The report focused on the Middle East and Africa.

Ngozi Megwa, the Vice President of Mastercard said that the region should be prepared for the next wave of innovation.

“While the region gets to grips with the technologies and business models that have transformed global business over recent decades, it must also prepare for the next waves of innovation and digitalization especially in the area of mobile financial services.” 

Megwa said that Mastercard is well-positioned to interconnect players from various sectors, such as banks, fintechs, digital giants, and more, to enable them to capitalize on the opportunities that super-apps provide.  Mastercard has also pledged to provide the players with the most innovative technology solutions, platforms, and propositions. 

“New technologies such as quantum computing, blockchain or open banking will present new challenges and opportunities and will bring profound change to the growth trajectory of super-apps in the region,” said Megwa.
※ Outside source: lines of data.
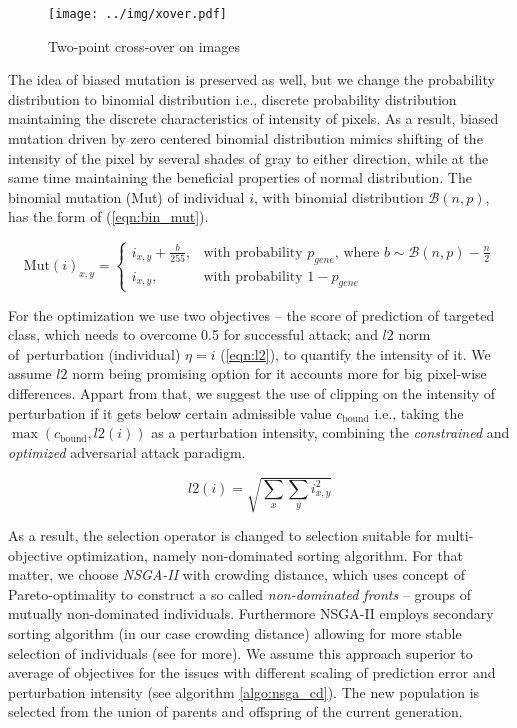 \begin{figure}
    \centering
    \texttt{[image: ../img/xover.pdf]}
    \caption{Two-point cross-over on images}
    \label{fig:xover}
\end{figure}

The idea of biased mutation is preserved as well, but we change the probability distribution to binomial distribution i.e., discrete probability distribution maintaining the discrete characteristics of intensity of pixels. As a result, biased mutation driven by zero centered binomial distribution mimics shifting of the intensity of the pixel by several shades of gray to either direction, while at the same time maintaining the beneficial properties of normal distribution. The binomial mutation (Mut) of individual $i$, with binomial distribution $\mathcal{B}(n, p)$, has the form of (\ref{eqn:bin_mut}).

\begin{equation} \label{eqn:bin_mut}
\text{Mut}(i)_{x,y} =
\begin{cases}
    i_{x, y} + \frac{b}{255}, & \text{with probability } p_{gene} \text{, where } b \sim \mathcal{B}(n, p) - \frac{n}{2}\\
    i_{x, y}, & \text{with probability } 1 - p_{gene}
\end{cases}
\end{equation}

For the optimization we use two objectives -- the score of prediction of targeted class, which needs to overcome 0.5 for successful attack; and $l2$ norm of~perturbation (individual) $\eta = i$ (\ref{eqn:l2}), to quantify the intensity of it. We assume $l2$ norm being promising option for it accounts more for big pixel-wise differences. Appart from that, we suggest the use of clipping on the intensity of perturbation if it gets below certain admissible value $c_\text{bound}$ i.e., taking the $\max(c_\text{bound}, l2(i))$ as a perturbation intensity, combining the \emph{constrained} and \emph{optimized} adversarial attack paradigm.

\begin{equation} \label{eqn:l2}
l2(i) = \sqrt{\sum\limits_x\sum\limits_y i_{x, y}^2}
\end{equation}

As a result, the selection operator is changed to selection suitable for multi-objective optimization, namely non-dominated sorting algorithm. For that matter, we choose \emph{NSGA-II} with crowding distance, which uses concept of Pareto-optimality to construct a so called \emph{non-dominated fronts} -- groups of mutually non-dominated individuals. Furthermore NSGA-II employs secondary sorting algorithm (in our case crowding distance) allowing for more stable selection of individuals (see \cite{nsga} for more). We assume this approach superior to average of objectives for the issues with different scaling of prediction error and perturbation intensity (see algorithm \ref{algo:nsga_cd}). The new population is selected from the union of parents and offspring of the current generation.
Super-apps are challenging existing players that have to face competition from players outside their sector and are complicating the picture for regulators as these firms no longer fall into neat sector categories. In this new digital world, a company that offers ride-hailing services can also offer loans and one that offers groceries can also enable money transfers.

The report further shows that the growth for aspiring super-app players is in having a large and trusting user base which is critical to succeeding in the transition from a single service to a super-app.

Consumers who have already been won over by the initial service are more likely to embrace a new offering provided within the same app rather than use a different app that could be time-consuming, which is where partnerships play a critical role in advancing the growth of super-apps.

In the region, mobile payments systems usually involve a partnership between super-apps and a licensed traditional financial institution. For both, it extends their market reach into market segments they could not otherwise service profitably.

The study highlighted that for non-financial services companies, it can equip them with the capabilities and essential infrastructure needed to make money transfers, which would not have been otherwise possible. For banks, on the other hand, these partnerships help them access remote consumers or consumer segments they had chosen not to serve. 

These partnerships can also allow banks to experiment with innovative digital offerings without the up-front investment and associated risk. Banks can also use these technology firms as a pool of specialized skills that they would find challenging and expensive to assemble on their own account.

Walter Pasquarelli, the research manager at the Economist Impact believes that companies that seek to use super-apps should have a clear understanding of the existing financial services ecosystem.

‘This study throws light on this issue and will enable players within the super-app ecosystem to gain significant insights which will help the growth of super-apps in the region,” said 

In the Middle East and Africa, locally or regionally grown super-apps have the advantage to scale internationally but a few have chosen to make a geographical or local specialization their unique selling point as they have a full understanding of local cultural norms and preferences.

In addition, the report highlights that companies in the region have many regulatory and operational hurdles to overcome despite the many advantages apps with a large user base may possess as they transition to a super-app.